Source texts of formatted documents:
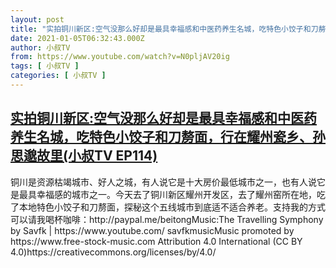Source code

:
 ```yaml
---
layout: post
title: "实拍铜川新区:空气没那么好却是最具幸福感和中医药养生名城，吃特色小饺子和刀剺面，行在耀州瓷乡、孙思邈故里(小叔TV EP114)"
date: 2021-01-05T06:32:43.000Z
author: 小叔TV
from: https://www.youtube.com/watch?v=N0pljAV20ig
tags: [ 小叔TV ]
categories: [ 小叔TV ]
---
```

<!--1609828363000-->
[实拍铜川新区:空气没那么好却是最具幸福感和中医药养生名城，吃特色小饺子和刀剺面，行在耀州瓷乡、孙思邈故里(小叔TV EP114)](https://www.youtube.com/watch?v=N0pljAV20ig)
------

<div>
铜川是资源枯竭城市、好人之城，有人说它是十大房价最低城市之一，也有人说它是最具幸福感的城市之一。今天去了铜川新区耀州开发区，去了耀州窑所在地，吃了本地特色小饺子和刀剺面，探秘这个五线城市到底适不适合养老。支持我的方式可以请我喝杯咖啡：http://paypal.me/beitongMusic:The Travelling Symphony by Savfk | https://www.youtube.com/ savfkmusicMusic promoted by https://www.free-stock-music.com Attribution 4.0 International (CC BY 4.0)https://creativecommons.org/licenses/by/4.0/
</div>
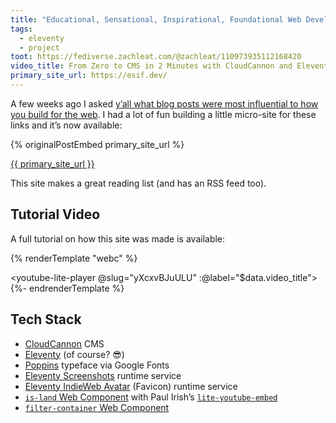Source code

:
 ```yaml
---
title: "Educational, Sensational, Inspirational, Foundational Web Development Reading List"
tags:
  - eleventy
  - project
toot: https://fediverse.zachleat.com/@zachleat/110973935112168420
video_title: From Zero to CMS in 2 Minutes with CloudCannon and Eleventy
primary_site_url: https://esif.dev/
---
```

A few weeks ago I asked [y’all what blog posts were most influential to how you build for the web](https://fediverse.zachleat.com/@zachleat/110855134082623101). I had a lot of fun building a little micro-site for these links and it’s now available:

{% originalPostEmbed primary_site_url %}

<p class="primarylink"><a href="{{ primary_site_url }}">{{ primary_site_url }}</a></p>



This site makes a great reading list (and has an RSS feed too).

## Tutorial Video

A full tutorial on how this site was made is available:

{% renderTemplate "webc" %}<div><youtube-lite-player @slug="yXcxvBJuULU" :@label="$data.video_title"></youtube-lite-player></div>{%- endrenderTemplate %}

## Tech Stack

* [CloudCannon](https://cloudcannon.com/) CMS
* [Eleventy](https://www.11ty.dev/) (of course? 😎)
* [Poppins](https://fonts.google.com/specimen/Poppins) typeface via Google Fonts
* [Eleventy Screenshots](https://www.11ty.dev/docs/services/screenshots/) runtime service
* [Eleventy IndieWeb Avatar](https://www.11ty.dev/docs/services/indieweb-avatar/) (Favicon) runtime service
* [`is-land` Web Component](https://www.11ty.dev/docs/plugins/partial-hydration/) with Paul Irish’s [`lite-youtube-embed`](https://github.com/paulirish/lite-youtube-embed)
* [`filter-container` Web Component](/web/filter-container/)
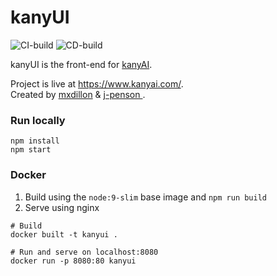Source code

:# kanyUI

![CI-build](https://github.com/j-penson/kanyui/workflows/CI-build/badge.svg)
![CD-build](https://github.com/j-penson/kanyui/workflows/CD-build/badge.svg)

kanyUI is the front-end for [kanyAI](https://github.com/mxdillon/kanyai).

Project is live at https://www.kanyai.com/. \
Created by [mxdillon](https://github.com/mxdillon) & [j-penson
](https://github.com/j-penson). 

### Run locally

```
npm install
npm start
```

### Docker

1. Build using the `node:9-slim` base image and `npm run build`
2. Serve using nginx
```
# Build
docker built -t kanyui .

# Run and serve on localhost:8080
docker run -p 8080:80 kanyui
```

### Problem
This exercise asks for an exact copy of the lines from the first one in the data through the line that contains "<!--1609828363000-->", pictures excluded.

### Final answer
Source code

:
 ```yaml
---
layout: post
title: "实拍铜川新区:空气没那么好却是最具幸福感和中医药养生名城，吃特色小饺子和刀剺面，行在耀州瓷乡、孙思邈故里(小叔TV EP114)"
date: 2021-01-05T06:32:43.000Z
author: 小叔TV
from: https://www.youtube.com/watch?v=N0pljAV20ig
tags: [ 小叔TV ]
categories: [ 小叔TV ]
---
```

<!--1609828363000-->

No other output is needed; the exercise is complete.